| Exercise description |
Using the entries below, show all lines with the string "suit".

↓

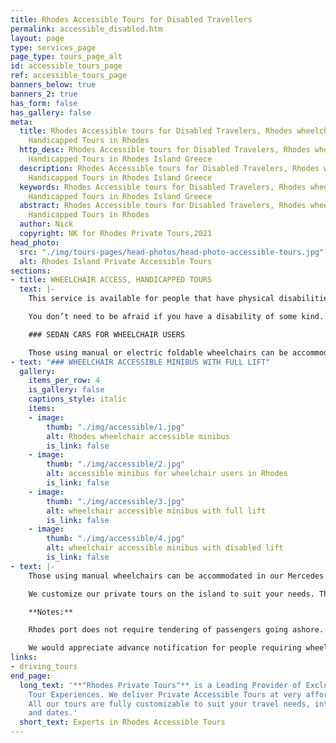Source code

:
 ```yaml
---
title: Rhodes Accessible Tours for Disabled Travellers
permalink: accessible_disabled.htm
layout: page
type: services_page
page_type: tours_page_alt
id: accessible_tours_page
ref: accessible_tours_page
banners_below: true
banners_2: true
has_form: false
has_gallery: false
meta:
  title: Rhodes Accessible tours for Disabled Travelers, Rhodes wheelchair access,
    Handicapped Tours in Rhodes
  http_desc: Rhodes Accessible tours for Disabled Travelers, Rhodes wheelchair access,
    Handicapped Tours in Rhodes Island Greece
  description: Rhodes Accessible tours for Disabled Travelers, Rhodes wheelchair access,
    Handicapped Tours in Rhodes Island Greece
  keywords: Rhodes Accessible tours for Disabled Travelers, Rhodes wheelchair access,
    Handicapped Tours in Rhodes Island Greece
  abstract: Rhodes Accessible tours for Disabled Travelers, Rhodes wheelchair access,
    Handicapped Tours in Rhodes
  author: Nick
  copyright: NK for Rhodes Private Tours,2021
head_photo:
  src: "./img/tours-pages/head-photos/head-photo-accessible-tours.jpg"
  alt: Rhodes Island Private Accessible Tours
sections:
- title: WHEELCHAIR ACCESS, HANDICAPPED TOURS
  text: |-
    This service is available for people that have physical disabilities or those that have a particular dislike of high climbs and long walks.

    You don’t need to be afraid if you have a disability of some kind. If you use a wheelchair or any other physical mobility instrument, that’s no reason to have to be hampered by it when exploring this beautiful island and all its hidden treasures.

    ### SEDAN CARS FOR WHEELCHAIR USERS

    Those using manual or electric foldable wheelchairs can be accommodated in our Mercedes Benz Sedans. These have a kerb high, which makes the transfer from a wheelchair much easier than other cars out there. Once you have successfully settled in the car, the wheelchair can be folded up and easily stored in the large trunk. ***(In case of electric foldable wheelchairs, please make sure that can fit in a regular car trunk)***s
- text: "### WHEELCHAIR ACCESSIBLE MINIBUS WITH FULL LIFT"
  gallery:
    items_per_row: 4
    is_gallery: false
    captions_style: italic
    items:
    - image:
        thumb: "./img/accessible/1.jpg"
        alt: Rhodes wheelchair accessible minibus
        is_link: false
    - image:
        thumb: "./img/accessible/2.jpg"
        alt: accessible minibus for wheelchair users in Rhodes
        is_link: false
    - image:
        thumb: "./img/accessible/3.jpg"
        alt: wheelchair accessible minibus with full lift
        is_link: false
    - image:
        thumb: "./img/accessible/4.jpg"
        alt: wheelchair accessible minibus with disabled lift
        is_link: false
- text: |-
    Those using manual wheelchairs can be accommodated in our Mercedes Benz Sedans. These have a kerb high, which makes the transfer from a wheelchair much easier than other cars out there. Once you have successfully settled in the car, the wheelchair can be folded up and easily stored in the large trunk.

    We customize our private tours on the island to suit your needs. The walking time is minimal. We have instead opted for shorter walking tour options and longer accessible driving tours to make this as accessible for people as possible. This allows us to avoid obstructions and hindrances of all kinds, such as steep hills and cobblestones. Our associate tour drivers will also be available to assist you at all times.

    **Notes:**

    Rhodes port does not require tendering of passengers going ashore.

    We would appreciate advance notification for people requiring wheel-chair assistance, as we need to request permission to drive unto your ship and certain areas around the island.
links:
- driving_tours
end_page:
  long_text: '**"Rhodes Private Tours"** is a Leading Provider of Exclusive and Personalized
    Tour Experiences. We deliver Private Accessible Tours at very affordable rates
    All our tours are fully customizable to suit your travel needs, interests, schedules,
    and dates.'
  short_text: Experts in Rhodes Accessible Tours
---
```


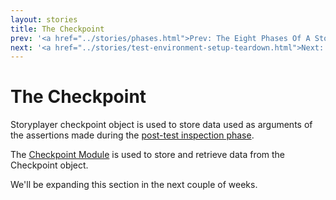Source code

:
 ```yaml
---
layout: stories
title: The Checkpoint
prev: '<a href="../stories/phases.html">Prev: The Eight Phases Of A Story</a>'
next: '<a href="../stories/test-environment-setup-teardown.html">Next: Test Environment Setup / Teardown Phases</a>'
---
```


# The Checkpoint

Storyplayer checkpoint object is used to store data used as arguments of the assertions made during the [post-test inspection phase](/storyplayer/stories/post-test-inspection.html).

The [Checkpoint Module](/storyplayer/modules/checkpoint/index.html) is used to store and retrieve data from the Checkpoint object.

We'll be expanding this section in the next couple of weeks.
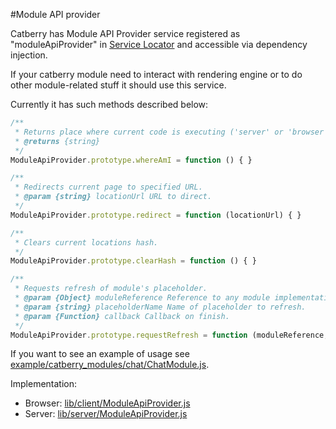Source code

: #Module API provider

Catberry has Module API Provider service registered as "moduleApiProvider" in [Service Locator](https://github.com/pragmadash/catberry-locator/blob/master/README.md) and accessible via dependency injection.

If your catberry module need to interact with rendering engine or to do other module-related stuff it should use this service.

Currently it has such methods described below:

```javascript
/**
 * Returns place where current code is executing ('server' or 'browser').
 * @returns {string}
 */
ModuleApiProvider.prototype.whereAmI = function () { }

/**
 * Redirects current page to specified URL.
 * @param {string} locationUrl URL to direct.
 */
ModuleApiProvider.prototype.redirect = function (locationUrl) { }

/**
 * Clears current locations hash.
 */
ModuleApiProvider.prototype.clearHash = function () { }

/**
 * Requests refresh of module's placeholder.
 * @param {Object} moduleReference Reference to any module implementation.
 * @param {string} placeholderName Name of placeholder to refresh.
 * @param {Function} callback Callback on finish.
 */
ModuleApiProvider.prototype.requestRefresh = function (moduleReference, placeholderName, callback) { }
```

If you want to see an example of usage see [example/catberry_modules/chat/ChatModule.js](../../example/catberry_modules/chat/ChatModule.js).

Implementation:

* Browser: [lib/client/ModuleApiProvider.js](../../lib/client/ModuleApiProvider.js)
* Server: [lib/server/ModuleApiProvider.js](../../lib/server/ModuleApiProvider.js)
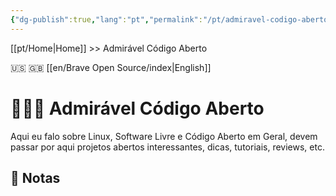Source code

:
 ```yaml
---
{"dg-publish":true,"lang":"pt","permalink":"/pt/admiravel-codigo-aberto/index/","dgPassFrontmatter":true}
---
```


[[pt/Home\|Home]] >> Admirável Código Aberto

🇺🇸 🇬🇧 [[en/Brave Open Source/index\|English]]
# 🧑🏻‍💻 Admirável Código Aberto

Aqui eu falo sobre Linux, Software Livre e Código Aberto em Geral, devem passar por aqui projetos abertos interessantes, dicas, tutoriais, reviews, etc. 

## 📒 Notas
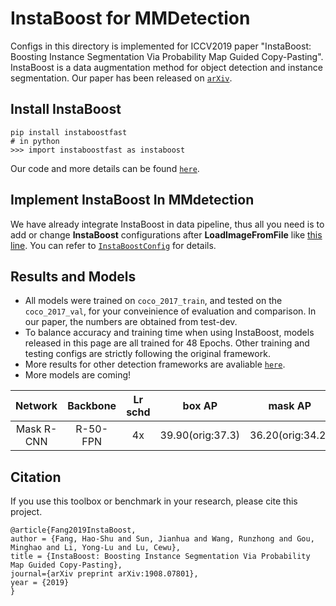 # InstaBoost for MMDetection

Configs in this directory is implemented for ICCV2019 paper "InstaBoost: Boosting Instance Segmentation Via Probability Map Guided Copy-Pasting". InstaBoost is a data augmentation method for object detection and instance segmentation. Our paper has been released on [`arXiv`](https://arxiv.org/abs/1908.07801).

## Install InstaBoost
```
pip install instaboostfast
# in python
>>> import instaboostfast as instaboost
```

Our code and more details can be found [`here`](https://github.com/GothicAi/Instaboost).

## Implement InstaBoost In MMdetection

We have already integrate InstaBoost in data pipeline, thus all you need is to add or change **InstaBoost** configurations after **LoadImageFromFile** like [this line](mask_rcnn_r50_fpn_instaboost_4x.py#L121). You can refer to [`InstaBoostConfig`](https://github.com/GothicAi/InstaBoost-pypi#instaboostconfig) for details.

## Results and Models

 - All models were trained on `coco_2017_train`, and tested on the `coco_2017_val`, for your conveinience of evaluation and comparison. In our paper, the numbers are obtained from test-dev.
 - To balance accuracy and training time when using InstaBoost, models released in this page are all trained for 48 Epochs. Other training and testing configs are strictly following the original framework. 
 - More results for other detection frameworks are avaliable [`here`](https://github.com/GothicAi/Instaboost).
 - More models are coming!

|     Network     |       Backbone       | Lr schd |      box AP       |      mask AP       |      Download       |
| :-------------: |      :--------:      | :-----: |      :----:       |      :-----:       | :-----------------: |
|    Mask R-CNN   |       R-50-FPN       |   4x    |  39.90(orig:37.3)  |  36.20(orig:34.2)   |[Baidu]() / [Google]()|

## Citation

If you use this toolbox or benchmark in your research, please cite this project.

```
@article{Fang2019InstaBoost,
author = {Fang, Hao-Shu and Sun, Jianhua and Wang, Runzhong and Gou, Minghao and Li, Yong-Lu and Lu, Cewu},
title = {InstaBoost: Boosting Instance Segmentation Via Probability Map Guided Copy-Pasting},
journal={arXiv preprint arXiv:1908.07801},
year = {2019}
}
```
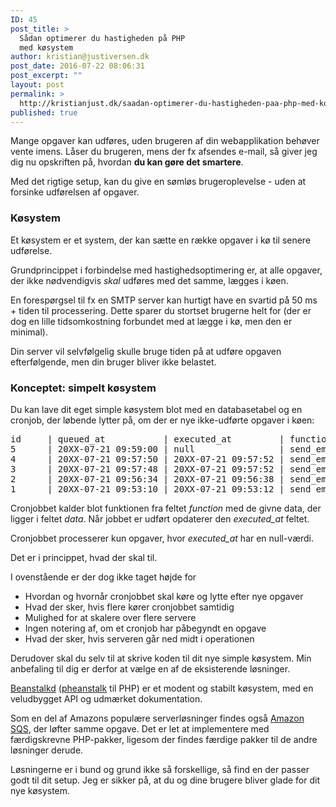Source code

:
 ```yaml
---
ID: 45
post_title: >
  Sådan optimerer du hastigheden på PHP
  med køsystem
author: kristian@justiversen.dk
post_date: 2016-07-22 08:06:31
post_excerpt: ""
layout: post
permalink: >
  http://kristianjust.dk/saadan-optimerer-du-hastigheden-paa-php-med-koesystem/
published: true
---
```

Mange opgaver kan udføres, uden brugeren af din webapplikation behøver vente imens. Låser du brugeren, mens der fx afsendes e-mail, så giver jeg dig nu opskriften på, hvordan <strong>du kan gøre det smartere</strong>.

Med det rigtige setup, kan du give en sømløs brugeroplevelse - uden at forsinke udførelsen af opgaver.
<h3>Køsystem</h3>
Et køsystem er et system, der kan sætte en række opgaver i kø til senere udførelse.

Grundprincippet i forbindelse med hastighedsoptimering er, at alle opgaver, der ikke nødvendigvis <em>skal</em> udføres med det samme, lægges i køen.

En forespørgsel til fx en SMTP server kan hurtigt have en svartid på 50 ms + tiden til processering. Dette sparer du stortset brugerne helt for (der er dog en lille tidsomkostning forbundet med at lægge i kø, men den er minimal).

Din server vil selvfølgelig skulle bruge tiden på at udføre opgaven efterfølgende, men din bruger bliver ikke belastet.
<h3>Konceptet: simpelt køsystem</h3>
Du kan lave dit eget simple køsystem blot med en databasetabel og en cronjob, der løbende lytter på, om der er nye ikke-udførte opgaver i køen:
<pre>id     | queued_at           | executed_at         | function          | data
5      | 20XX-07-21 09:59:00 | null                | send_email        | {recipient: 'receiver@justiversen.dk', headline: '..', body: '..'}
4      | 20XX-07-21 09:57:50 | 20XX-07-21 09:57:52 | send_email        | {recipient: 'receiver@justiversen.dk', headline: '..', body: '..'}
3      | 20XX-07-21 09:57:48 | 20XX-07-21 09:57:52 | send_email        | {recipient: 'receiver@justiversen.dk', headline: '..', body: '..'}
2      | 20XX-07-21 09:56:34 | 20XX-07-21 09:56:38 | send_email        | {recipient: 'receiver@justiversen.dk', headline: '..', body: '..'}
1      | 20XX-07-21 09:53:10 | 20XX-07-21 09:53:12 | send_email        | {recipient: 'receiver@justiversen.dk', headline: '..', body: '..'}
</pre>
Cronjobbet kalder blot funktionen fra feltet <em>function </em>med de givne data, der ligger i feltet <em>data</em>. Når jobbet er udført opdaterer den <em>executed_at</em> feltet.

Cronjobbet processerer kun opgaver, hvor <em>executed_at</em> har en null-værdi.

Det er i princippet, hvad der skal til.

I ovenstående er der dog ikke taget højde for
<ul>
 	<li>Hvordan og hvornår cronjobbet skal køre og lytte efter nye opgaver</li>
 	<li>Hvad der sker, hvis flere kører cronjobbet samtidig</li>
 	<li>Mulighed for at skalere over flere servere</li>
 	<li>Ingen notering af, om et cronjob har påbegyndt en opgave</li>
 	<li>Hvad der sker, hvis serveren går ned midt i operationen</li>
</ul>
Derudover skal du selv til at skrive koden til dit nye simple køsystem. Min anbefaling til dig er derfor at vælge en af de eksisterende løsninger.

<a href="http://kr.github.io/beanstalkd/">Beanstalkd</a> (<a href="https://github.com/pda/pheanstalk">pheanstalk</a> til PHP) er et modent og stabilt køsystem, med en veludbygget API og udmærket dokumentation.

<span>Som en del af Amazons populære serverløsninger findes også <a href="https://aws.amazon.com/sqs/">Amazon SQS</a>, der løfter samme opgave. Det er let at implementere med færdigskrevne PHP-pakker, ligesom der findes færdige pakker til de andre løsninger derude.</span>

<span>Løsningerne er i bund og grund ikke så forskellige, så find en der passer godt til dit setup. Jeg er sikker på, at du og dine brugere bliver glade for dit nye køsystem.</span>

↑

| Answer space |
    We customize our private tours on the island to suit your needs. The walking time is minimal. We have instead opted for shorter walking tour options and longer accessible driving tours to make this as accessible for people as possible. This allows us to avoid obstructions and hindrances of all kinds, such as steep hills and cobblestones. Our associate tour drivers will also be available to assist you at all times.
    All our tours are fully customizable to suit your travel needs, interests, schedules,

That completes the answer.